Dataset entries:
————

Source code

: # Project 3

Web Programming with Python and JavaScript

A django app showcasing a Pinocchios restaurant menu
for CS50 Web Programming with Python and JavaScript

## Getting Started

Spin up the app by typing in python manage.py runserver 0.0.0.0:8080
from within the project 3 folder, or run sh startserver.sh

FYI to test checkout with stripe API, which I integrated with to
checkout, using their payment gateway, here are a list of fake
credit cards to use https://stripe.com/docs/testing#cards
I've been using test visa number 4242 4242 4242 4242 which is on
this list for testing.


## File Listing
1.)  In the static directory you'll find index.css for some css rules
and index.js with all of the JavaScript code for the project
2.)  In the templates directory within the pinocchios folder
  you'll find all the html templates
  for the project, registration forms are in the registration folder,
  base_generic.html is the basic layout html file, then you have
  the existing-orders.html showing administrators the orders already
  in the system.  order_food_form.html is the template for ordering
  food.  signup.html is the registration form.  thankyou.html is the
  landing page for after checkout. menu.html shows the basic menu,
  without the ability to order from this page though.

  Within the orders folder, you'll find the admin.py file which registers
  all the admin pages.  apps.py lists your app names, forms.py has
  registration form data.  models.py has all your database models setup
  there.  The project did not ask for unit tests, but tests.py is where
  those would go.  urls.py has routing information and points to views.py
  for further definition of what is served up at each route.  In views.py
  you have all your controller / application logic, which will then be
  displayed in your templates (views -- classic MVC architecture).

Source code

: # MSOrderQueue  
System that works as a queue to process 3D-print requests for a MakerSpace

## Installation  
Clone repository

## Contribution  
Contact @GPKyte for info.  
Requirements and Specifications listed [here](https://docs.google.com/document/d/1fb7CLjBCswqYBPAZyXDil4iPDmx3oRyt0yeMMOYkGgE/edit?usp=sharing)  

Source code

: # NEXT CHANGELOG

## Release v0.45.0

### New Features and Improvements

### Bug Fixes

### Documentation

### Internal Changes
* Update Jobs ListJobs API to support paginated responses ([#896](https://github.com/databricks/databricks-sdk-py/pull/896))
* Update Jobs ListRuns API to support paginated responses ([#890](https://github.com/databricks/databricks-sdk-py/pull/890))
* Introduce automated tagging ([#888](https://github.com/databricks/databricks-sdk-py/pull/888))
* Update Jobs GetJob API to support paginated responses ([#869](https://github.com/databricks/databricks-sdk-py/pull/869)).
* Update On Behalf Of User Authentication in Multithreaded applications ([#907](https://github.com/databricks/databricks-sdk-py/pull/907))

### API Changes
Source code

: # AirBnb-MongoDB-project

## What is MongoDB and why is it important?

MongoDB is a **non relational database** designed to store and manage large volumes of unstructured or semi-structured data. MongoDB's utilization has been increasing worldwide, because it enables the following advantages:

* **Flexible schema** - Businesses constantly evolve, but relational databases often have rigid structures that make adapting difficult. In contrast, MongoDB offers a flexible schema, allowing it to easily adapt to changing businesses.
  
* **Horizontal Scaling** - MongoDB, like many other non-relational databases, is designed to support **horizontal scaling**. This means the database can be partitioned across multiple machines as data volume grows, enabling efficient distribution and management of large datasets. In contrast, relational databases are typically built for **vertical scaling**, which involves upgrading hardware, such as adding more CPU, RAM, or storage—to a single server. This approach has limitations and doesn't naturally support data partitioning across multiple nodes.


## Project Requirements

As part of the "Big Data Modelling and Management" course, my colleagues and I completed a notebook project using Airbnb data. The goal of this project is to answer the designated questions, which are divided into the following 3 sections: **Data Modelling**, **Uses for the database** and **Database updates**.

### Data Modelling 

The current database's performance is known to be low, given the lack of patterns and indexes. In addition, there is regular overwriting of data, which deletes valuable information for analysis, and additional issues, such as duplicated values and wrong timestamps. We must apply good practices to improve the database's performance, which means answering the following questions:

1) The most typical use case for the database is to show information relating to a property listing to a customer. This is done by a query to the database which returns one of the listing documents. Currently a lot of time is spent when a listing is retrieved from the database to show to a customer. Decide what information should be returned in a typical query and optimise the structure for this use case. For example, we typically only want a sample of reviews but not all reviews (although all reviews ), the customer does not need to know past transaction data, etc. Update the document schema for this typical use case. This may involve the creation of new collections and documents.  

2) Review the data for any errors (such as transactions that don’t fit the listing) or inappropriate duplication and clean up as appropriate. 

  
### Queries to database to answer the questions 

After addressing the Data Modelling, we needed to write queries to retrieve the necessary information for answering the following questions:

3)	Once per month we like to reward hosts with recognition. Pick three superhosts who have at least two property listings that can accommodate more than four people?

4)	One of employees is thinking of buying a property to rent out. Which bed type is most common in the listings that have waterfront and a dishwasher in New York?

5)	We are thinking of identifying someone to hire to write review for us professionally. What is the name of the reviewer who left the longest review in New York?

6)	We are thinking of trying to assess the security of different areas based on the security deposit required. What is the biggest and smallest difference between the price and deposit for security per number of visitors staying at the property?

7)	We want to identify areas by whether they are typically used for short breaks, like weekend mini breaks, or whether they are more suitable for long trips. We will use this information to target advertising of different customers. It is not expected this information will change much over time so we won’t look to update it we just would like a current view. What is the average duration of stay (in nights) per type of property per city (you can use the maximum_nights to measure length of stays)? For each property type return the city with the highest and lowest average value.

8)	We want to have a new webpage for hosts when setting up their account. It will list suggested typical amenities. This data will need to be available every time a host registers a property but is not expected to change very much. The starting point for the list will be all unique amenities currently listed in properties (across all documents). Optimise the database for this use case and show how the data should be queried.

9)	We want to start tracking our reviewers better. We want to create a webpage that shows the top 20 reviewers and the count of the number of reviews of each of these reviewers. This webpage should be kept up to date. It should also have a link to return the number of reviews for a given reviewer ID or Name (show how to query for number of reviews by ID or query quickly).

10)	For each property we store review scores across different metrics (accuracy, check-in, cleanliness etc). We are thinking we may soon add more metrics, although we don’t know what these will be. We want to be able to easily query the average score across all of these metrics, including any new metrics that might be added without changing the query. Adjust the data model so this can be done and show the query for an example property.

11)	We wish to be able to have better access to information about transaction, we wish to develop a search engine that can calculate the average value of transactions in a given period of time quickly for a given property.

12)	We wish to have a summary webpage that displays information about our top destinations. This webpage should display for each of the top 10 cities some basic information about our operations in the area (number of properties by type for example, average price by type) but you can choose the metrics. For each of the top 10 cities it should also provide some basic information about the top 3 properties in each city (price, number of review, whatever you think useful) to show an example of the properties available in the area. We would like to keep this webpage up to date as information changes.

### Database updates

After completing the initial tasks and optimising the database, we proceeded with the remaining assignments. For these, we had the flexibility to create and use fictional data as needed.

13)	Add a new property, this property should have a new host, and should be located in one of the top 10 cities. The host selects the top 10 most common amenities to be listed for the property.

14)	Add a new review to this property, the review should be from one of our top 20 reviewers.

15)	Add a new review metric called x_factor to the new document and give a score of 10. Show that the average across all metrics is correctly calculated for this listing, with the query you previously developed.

————

#### EXERCISE DIRECTIONS
Produce an exact transcription of the lines from the one containing "a given property." through the end of the records, both included, and no other lines.

#### FINISHED EXERCISE
11)	We wish to be able to have better access to information about transaction, we wish to develop a search engine that can calculate the average value of transactions in a given period of time quickly for a given property.

12)	We wish to have a summary webpage that displays information about our top destinations. This webpage should display for each of the top 10 cities some basic information about our operations in the area (number of properties by type for example, average price by type) but you can choose the metrics. For each of the top 10 cities it should also provide some basic information about the top 3 properties in each city (price, number of review, whatever you think useful) to show an example of the properties available in the area. We would like to keep this webpage up to date as information changes.

### Database updates

After completing the initial tasks and optimising the database, we proceeded with the remaining assignments. For these, we had the flexibility to create and use fictional data as needed.

13)	Add a new property, this property should have a new host, and should be located in one of the top 10 cities. The host selects the top 10 most common amenities to be listed for the property.

14)	Add a new review to this property, the review should be from one of our top 20 reviewers.

15)	Add a new review metric called x_factor to the new document and give a score of 10. Show that the average across all metrics is correctly calculated for this listing, with the query you previously developed.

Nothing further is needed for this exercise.